This week I’ve been thinking a lot about the rollercoaster of life, with all its ups and downs. Sometimes things are upbeat and moving along with excitement, but at other times our lives are trudging along to a slow, dirge like beat. The ups and downs of life dependent on many things: our mood, our schedule, what we eat, how we care for ourselves, but there is one constant in the midst of it all: Love.
When our lives are upbeat, Love is there. When our lives are slow and mournful, Love is there. When our lives are confusing and irregular, Love is there. God’s love is always there; the risen Christ living among us, even when life seems unbearable. It is in these most difficult moments that God carries us, in love, when we can’t move forward on our own.
Yesterday, I had the opportunity to pray with a stranger who stoped at the church in the midst of an emotional crisis. To be honest, it is quite unusual for strangers stop at the church looking for prayer. We were rather surprised when this person opened the door and asked if there was a pastor around. Usually, when someone asks for the pastor they are in need of food, or finacial assistance, but not this time. In fact, my new friend commented on the situation, very aware that most people wouldn't randomly show up looking for prayer.
Once upon a time, it was common for people to seek out pastoral care during times of spiritual or emotional crisis, but today pastoral care seem to be the last thing people think about. People might reach out to their pastor or church family for support, but not always. In fact, I cannot tell you how many times the pastor is the last person to know about a crisis in the congregation. And those without a faith community are even less likely to seek out pastoral care. Truth is, pastors and churches that once provided extensive support to the community are becoming less and less relevant in a culture where “spiritual but not religious” has become a common phrase to talk about faith.

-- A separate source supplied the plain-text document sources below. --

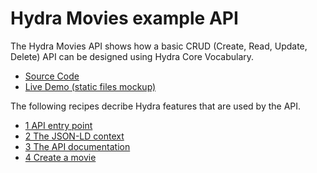 # Hydra Movies example API

The Hydra Movies API shows how a basic CRUD (Create, Read, Update, Delete) API can be designed using Hydra Core Vocabulary.

  * [Source Code](https://github.com/HydraCG/api-examples/tree/master/movies)
  * [Live Demo (static files mockup)](https://hydra-movies.herokuapp.com/)

The following recipes decribe Hydra features that are used by the API.

  * [1 API entry point](./1.entry-point.md)
  * [2 The JSON-LD context](./2.context.md)
  * [3 The API documentation](./3.api-doc.md)
  * [4 Create a movie](./4.create-movie.md)
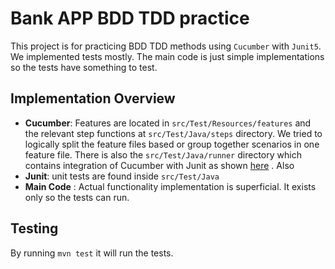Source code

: # Bank APP BDD TDD practice

This project is for practicing  BDD TDD methods using `Cucumber` with `Junit5`. We implemented tests mostly. The main code is just simple implementations so the tests have something to test.

## Implementation Overview

- **Cucumber**: Features are located in `src/Test/Resources/features` and the relevant step functions at `src/Test/Java/steps` directory. We tried to logically split the feature files based or group together scenarios in one feature file. There is also the `src/Test/Java/runner` directory which contains integration of Cucumber with Junit as shown [here](https://github.com/cucumber/cucumber-jvm/tree/main/cucumber-junit-platform-engine) . Also
- **Junit**:  unit tests are found inside `src/Test/Java` 
- **Main Code** : Actual functionality implementation is superficial. It exists only so the tests can run. 

## Testing 

By running `mvn test` it will run the tests.
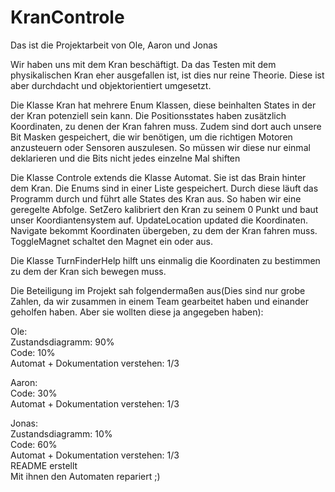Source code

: # KranControle

Das ist die Projektarbeit von Ole, Aaron und Jonas

Wir haben uns mit dem Kran beschäftigt.
Da das Testen mit dem physikalischen Kran eher ausgefallen ist, ist dies nur reine Theorie. Diese ist aber durchdacht und objektorientiert umgesetzt.<br>

Die Klasse Kran hat mehrere Enum Klassen, diese beinhalten States in der der Kran potenziell sein kann. Die Positionsstates haben zusätzlich Koordinaten, zu denen der Kran fahren muss. Zudem sind dort auch unsere Bit Masken gespeichert, die wir benötigen, um die richtigen Motoren anzusteuern oder Sensoren auszulesen. So müssen wir diese nur einmal deklarieren und die Bits nicht jedes einzelne Mal shiften<br>

Die Klasse Controle extends die Klasse Automat. Sie ist das Brain hinter dem Kran. Die Enums sind in einer Liste gespeichert. Durch diese läuft das Programm durch und führt alle States des Kran aus. So haben wir eine geregelte Abfolge. SetZero kalibriert den Kran zu seinem 0 Punkt und baut unser Koordiantensystem auf. UpdateLocation updated die Koordinaten. Navigate bekommt Koordinaten übergeben, zu dem der Kran fahren muss. ToggleMagnet schaltet den Magnet ein oder aus.<br>

Die Klasse TurnFinderHelp hilft uns einmalig die Koordinaten zu bestimmen zu dem der Kran sich bewegen muss.<br>

Die Beteiligung im Projekt sah folgendermaßen aus(Dies sind nur grobe Zahlen, da wir zusammen in einem Team gearbeitet haben und einander geholfen haben. Aber sie wollten diese ja angegeben haben):

Ole:<br>
Zustandsdiagramm: 90%<br>
Code: 10%<br>
Automat + Dokumentation verstehen: 1/3<br>

Aaron:<br>
Code: 30%<br>
Automat + Dokumentation verstehen: 1/3<br>

Jonas:<br>
Zustandsdiagramm: 10%<br>
Code: 60%<br>
Automat + Dokumentation verstehen: 1/3<br>
README erstellt<br>
Mit ihnen den Automaten repariert ;)
  
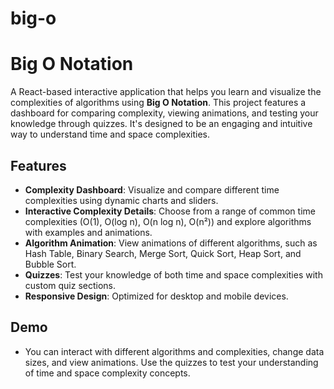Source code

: # big-o

# Big O Notation 

A React-based interactive application that helps you learn and visualize the complexities of algorithms using **Big O Notation**. This project features a dashboard for comparing complexity, viewing animations, and testing your knowledge through quizzes. It's designed to be an engaging and intuitive way to understand time and space complexities.

## Features

- **Complexity Dashboard**: Visualize and compare different time complexities using dynamic charts and sliders.
- **Interactive Complexity Details**: Choose from a range of common time complexities (O(1), O(log n), O(n log n), O(n²)) and explore algorithms with examples and animations.
- **Algorithm Animation**: View animations of different algorithms, such as Hash Table, Binary Search, Merge Sort, Quick Sort, Heap Sort, and Bubble Sort.
- **Quizzes**: Test your knowledge of both time and space complexities with custom quiz sections.
- **Responsive Design**: Optimized for desktop and mobile devices.

## Demo

- You can interact with different algorithms and complexities, change data sizes, and view animations. Use the quizzes to test your understanding of time and space complexity concepts.
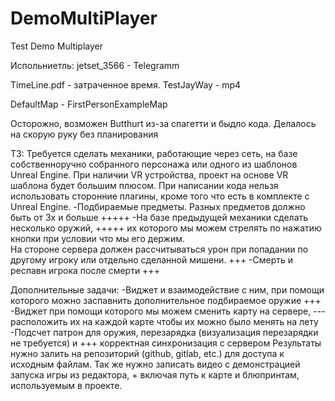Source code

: # DemoMultiPlayer
Test Demo Multiplayer

Испольниетль: jetset_3566 - Telegramm
 
TimeLine.pdf - затраченное время.
TestJayWay - mp4

DefaultMap - FirstPersonExampleMap

Осторожно, возможен Butthurt из-за спагетти и быдло кода. Делалось на скорую руку без планирования

ТЗ:
Требуется сделать механики, работающие через сеть, на базе собственноручно собранного персонажа или одного из шаблонов Unreal Engine. 
При наличии VR устройства, проект на основе VR шаблона будет большим плюсом. 
При написании кода нельзя использовать сторонние плагины, кроме того что есть в комплекте с Unreal Engine. 
-Подбираемые предметы. Разных предметов должно быть от 3х и больше  +++++
-На базе предыдущей механики сделать несколько оружий, +++++
их которого мы можем стрелять по нажатию кнопки при условии что мы его держим.  
На стороне сервера должен рассчитываться урон при попадании по другому игроку или отдельно сделанной мишени. +++
-Смерть и респавн игрока после смерти +++

Дополнительные задачи: 
-Виджет и взаимодействие с ним, при помощи которого можно заспавнить дополнительное подбираемое оружие +++
-Виджет при помощи которого мы можем сменить карту на сервере, ---
расположить их на каждой карте чтобы их можно было менять на лету 
-Подсчет патрон для оружия, перезарядка (визуализация перезарядки не требуется) и +++
корректная синхронизация с сервером Результаты нужно залить на репозиторий (github, gitlab, etc.) 
для доступа к исходным файлам.
Так же нужно записать видео с демонстрацией запуска игры из редактора, +
включая путь к карте и блюпринтам, используемым в проекте.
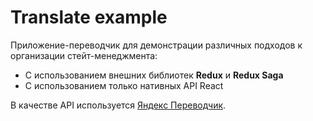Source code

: # Translate example

Приложение-переводчик для демонстрации различных подходов к организации стейт-менеджмента:
* С использованием внешних библиотек **Redux** и **Redux Saga**
* С использованием только нативных API React

В качестве API используется [Яндекс Переводчик](https://translate.yandex.ru/developers).
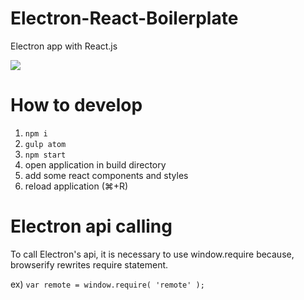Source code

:# Electron-React-Boilerplate
Electron app with React.js

![](./docs/screenshot.png)
# How to develop
1. `npm i`
2. `gulp atom`
3. `npm start`
4. open application in build directory
5. add some react components and styles
6. reload application (⌘+R)

# Electron api calling
To call Electron's api, it is necessary to use window.require because, browserify rewrites require statement.

ex) `var remote = window.require( 'remote' );`

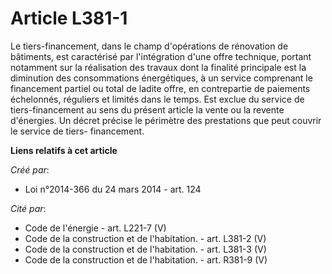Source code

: # Article L381-1

Le tiers-financement, dans le champ d'opérations de rénovation de bâtiments, est caractérisé par l'intégration d'une offre
technique, portant notamment sur la réalisation des travaux dont la finalité principale est la diminution des consommations
énergétiques, à un service comprenant le financement partiel ou total de ladite offre, en contrepartie de paiements
échelonnés, réguliers et limités dans le temps. Est exclue du service de tiers-financement au sens du présent article la
vente ou la revente d'énergies. Un décret précise le périmètre des prestations que peut couvrir le service de tiers-
financement.

**Liens relatifs à cet article**

_Créé par_:

  - Loi n°2014-366 du 24 mars 2014 - art. 124

_Cité par_:

  - Code de l'énergie - art. L221-7 (V)
  - Code de la construction et de l'habitation. - art. L381-2 (V)
  - Code de la construction et de l'habitation. - art. L381-3 (V)
  - Code de la construction et de l'habitation. - art. R381-9 (V)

Ironically, it is our church family that we need most during these times. It is in community and relationship with others that we see and experience the risen Christ. It is in our relationships with other believers that we see God’s love, but this takes practice. If we don’t look for the risen Christ in the ups of life, we don’t know how to find him in the downs. It takes time to listen and feel God’s presence. But the more we see, hear, and feel God among us during the good times, the easier it is to recognize God’s presence in the difficult times.
This week, look for God’s love. Listen for God’s voice. And feel God’s presence. Practice looking for Christ now, so you can find him when you reach the top of the rollercoaster and everything drops out from under you. You’ll be glad to have God’s love close by to grab hold of you when you fall.